*Source material:*

============================================================

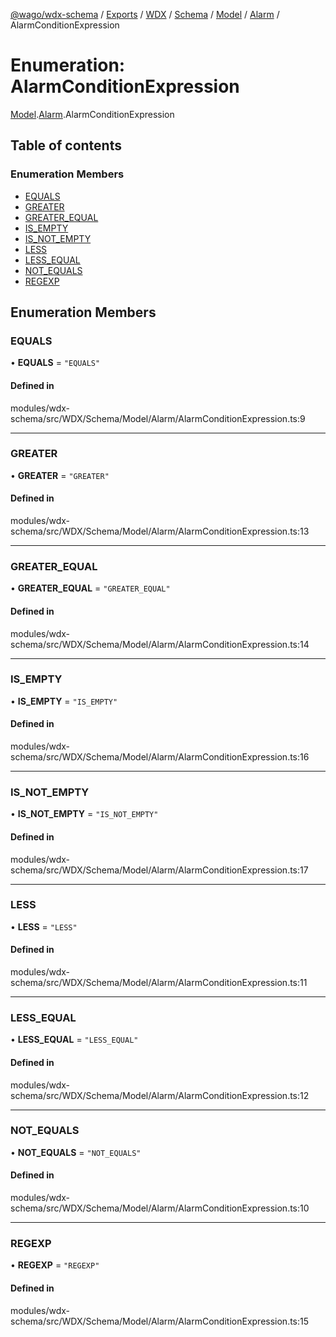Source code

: [@wago/wdx-schema](../README.md) / [Exports](../modules.md) / [WDX](../modules/WDX.md) / [Schema](../modules/WDX.Schema.md) / [Model](../modules/WDX.Schema.Model.md) / [Alarm](../modules/WDX.Schema.Model.Alarm.md) / AlarmConditionExpression

# Enumeration: AlarmConditionExpression

[Model](../modules/WDX.Schema.Model.md).[Alarm](../modules/WDX.Schema.Model.Alarm.md).AlarmConditionExpression

## Table of contents

### Enumeration Members

- [EQUALS](WDX.Schema.Model.Alarm.AlarmConditionExpression.md#equals)
- [GREATER](WDX.Schema.Model.Alarm.AlarmConditionExpression.md#greater)
- [GREATER\_EQUAL](WDX.Schema.Model.Alarm.AlarmConditionExpression.md#greater_equal)
- [IS\_EMPTY](WDX.Schema.Model.Alarm.AlarmConditionExpression.md#is_empty)
- [IS\_NOT\_EMPTY](WDX.Schema.Model.Alarm.AlarmConditionExpression.md#is_not_empty)
- [LESS](WDX.Schema.Model.Alarm.AlarmConditionExpression.md#less)
- [LESS\_EQUAL](WDX.Schema.Model.Alarm.AlarmConditionExpression.md#less_equal)
- [NOT\_EQUALS](WDX.Schema.Model.Alarm.AlarmConditionExpression.md#not_equals)
- [REGEXP](WDX.Schema.Model.Alarm.AlarmConditionExpression.md#regexp)

## Enumeration Members

### EQUALS

• **EQUALS** = ``"EQUALS"``

#### Defined in

modules/wdx-schema/src/WDX/Schema/Model/Alarm/AlarmConditionExpression.ts:9

___

### GREATER

• **GREATER** = ``"GREATER"``

#### Defined in

modules/wdx-schema/src/WDX/Schema/Model/Alarm/AlarmConditionExpression.ts:13

___

### GREATER\_EQUAL

• **GREATER\_EQUAL** = ``"GREATER_EQUAL"``

#### Defined in

modules/wdx-schema/src/WDX/Schema/Model/Alarm/AlarmConditionExpression.ts:14

___

### IS\_EMPTY

• **IS\_EMPTY** = ``"IS_EMPTY"``

#### Defined in

modules/wdx-schema/src/WDX/Schema/Model/Alarm/AlarmConditionExpression.ts:16

___

### IS\_NOT\_EMPTY

• **IS\_NOT\_EMPTY** = ``"IS_NOT_EMPTY"``

#### Defined in

modules/wdx-schema/src/WDX/Schema/Model/Alarm/AlarmConditionExpression.ts:17

___

### LESS

• **LESS** = ``"LESS"``

#### Defined in

modules/wdx-schema/src/WDX/Schema/Model/Alarm/AlarmConditionExpression.ts:11

___

### LESS\_EQUAL

• **LESS\_EQUAL** = ``"LESS_EQUAL"``

#### Defined in

modules/wdx-schema/src/WDX/Schema/Model/Alarm/AlarmConditionExpression.ts:12

___

### NOT\_EQUALS

• **NOT\_EQUALS** = ``"NOT_EQUALS"``

#### Defined in

modules/wdx-schema/src/WDX/Schema/Model/Alarm/AlarmConditionExpression.ts:10

___

### REGEXP

• **REGEXP** = ``"REGEXP"``

#### Defined in

modules/wdx-schema/src/WDX/Schema/Model/Alarm/AlarmConditionExpression.ts:15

============================================================

*Exercise:* Return each line of the listing that holds the string "Members".

*Finished exercise:*
### Enumeration Members
## Enumeration Members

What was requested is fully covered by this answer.